Exiv2 & Unicode Paths on Windows

Added by Arnold Wiegert 18 days ago

When compiling exiv2lib for debugging, the output library is already 'decorated' with a trailing 'd'.
Once Unicode versions become available, it would be equally desirable to also identify those specific libraries with a trailing 'u'.


Replies (8)

RE: Exvi2 & Unicode - Added by Robin Mills 18 days ago

I have code to submit for '', 'u', 'd', 'ud' and it seems to be working. Hope to submit it later this week.

Another approach would be to only support UNICODE on Windows because it provides a superset of the API. It takes nothing away, it adds wstring path functions to the api. http://dev.exiv2.org/boards/3/topics/2913?r=2921#message-2921

RE: Exiv2 & Unicode Paths on Windows - Added by Arnold Wiegert 18 days ago

'Windows only' would work for me; it is all I really work with and the proposed decorations are what I am used to.

After reading parts of the message you referenced, I would like to add that is is not just file names & paths that need to be handled as UNICODE.
The metadata withing the images can also contain UNICODE strings.
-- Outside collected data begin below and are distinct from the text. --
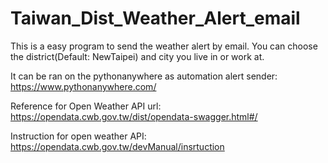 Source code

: # Taiwan_Dist_Weather_Alert_email

This is a easy program to send the weather alert by email.
You can choose the district(Default: NewTaipei) and city you live in or work at.

It can be ran on the pythonanywhere as automation alert sender:
https://www.pythonanywhere.com/

Reference for Open Weather API url:
https://opendata.cwb.gov.tw/dist/opendata-swagger.html#/

Instruction for open weather API:
https://opendata.cwb.gov.tw/devManual/insrtuction
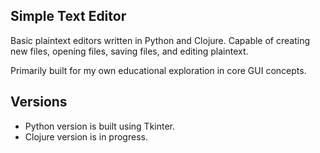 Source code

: Simple Text Editor
-------------

Basic plaintext editors written in Python and Clojure. Capable of creating new files, 
opening files, saving files, and editing plaintext.

Primarily built for my own educational exploration in core GUI concepts.

Versions
--------

- Python version is built using Tkinter.
- Clojure version is in progress. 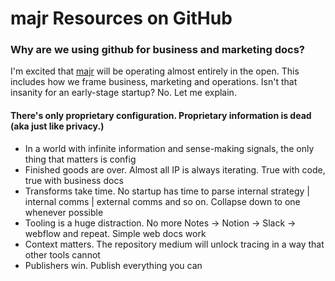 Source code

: # majr Resources on GitHub

### Why are we using github for business and marketing docs?  
  
I'm excited that [majr](https://majr.app) will be operating almost entirely in the open. This includes how we frame business, marketing and operations. Isn't that insanity for an early-stage startup? No. Let me explain. 

#### There's only proprietary configuration. Proprietary information is dead (aka just like privacy.)  
- In a world with infinite information and sense-making signals, the only thing that matters is config
- Finished goods are over. Almost all IP is always iterating. True with code, true with business docs  
- Transforms take time. No startup has time to parse internal strategy |  internal comms | external comms and so on. Collapse down to one whenever possible 
- Tooling is a huge distraction. No more Notes -> Notion -> Slack -> webflow and repeat. Simple web docs work 
- Context matters. The repository medium will unlock tracing in a way that other tools cannot 
- Publishers win. Publish everything you can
RE: Exiv2 & Unicode Paths on Windows - Added by Robin Mills 18 days ago

The aim here is to fix/guarantee that the UNICODE path code in Windows builds correctly with all Windows build systems (and Windows environment such as Cygwin and msys/2.0).

Exiv2 v0.26.1 is a 'dot' release and should be a 'drop in replacement' for v0.26. Changing the default libexiv2.dll to provide UNICODE functions is probably harmless, however we are changing the ABI should not do that for a 'dot' release. Let's get more experience/feedback with the UNICODE path code. We can consider making UNICODE the default build in Exiv2 v0.27.
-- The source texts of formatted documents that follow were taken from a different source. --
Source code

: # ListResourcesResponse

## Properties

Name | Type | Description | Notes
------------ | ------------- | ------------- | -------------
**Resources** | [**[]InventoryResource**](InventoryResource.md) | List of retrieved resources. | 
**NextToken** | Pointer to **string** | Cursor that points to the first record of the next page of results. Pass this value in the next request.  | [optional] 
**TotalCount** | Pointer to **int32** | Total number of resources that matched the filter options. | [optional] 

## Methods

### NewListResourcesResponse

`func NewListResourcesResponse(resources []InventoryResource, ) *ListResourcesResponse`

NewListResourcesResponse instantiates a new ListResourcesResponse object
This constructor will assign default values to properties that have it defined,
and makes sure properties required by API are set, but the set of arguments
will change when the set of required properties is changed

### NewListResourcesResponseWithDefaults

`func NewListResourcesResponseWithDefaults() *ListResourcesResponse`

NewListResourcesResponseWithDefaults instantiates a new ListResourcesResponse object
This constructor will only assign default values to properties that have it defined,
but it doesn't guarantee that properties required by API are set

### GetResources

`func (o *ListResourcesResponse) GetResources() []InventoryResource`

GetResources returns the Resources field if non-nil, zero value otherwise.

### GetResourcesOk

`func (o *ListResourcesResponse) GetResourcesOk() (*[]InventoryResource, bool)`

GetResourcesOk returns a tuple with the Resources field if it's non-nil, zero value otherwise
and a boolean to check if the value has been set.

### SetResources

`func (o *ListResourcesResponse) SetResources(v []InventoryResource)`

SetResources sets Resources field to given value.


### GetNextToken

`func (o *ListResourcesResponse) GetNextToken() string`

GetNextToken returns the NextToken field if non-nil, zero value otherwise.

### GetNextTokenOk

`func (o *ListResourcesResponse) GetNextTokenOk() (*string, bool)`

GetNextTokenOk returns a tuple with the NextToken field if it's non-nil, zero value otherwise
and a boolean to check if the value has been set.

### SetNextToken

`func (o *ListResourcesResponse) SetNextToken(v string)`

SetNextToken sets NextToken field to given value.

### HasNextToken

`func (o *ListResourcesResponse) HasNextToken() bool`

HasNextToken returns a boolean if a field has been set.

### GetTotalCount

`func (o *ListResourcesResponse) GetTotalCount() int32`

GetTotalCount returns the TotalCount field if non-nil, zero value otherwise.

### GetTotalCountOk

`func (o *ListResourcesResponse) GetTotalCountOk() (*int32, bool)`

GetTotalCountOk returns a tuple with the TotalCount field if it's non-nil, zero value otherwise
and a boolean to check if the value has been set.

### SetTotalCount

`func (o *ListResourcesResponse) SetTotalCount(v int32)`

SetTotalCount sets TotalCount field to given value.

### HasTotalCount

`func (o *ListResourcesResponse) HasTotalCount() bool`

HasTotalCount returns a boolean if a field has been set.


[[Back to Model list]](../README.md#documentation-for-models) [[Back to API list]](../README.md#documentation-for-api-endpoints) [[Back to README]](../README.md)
The subject of handling UNICODE in the metadata is another matter. Being a native English speaker, I am rather challenged by localisation. I believe Exif tags (with string values) are binary which we can treat as UTF-8. I believe IPTC is similar. It's a byte count and some bytes. You've already mentioned that you have an UTF-8 issue with XMPsdk. I'm willing to investigate UTF-8 issues with Exif, IPTC and XMP metadata if you can provide test cases.
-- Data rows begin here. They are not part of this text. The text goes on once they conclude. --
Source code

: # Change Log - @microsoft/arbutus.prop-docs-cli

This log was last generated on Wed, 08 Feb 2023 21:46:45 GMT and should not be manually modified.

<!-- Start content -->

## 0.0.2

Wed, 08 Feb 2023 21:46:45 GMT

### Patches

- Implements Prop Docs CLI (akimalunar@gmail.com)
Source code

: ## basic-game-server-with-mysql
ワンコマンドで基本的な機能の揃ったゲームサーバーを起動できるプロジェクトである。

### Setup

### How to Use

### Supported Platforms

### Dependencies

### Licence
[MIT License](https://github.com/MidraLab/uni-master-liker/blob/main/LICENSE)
RE: Exiv2 & Unicode Paths on Windows - Added by Arnold Wiegert 18 days ago

Handling Unicode path is certainly essential to allow use of exiv2 under Windows, irrespective of the compiler etc.

How it is handled on the code and build end, is entirely up to you. I have no backwards or other compatibility constraints.
As for localization, until I got involved in this aspect of metadata, it was only a word in the dictionary and even now I am very much a newb myself.

But, since the image metadata standards all support Unicode strings in one way or other, in the end then exiv2 would need to be able to handle those as well, else path compatibility is nice, but not everything ;-)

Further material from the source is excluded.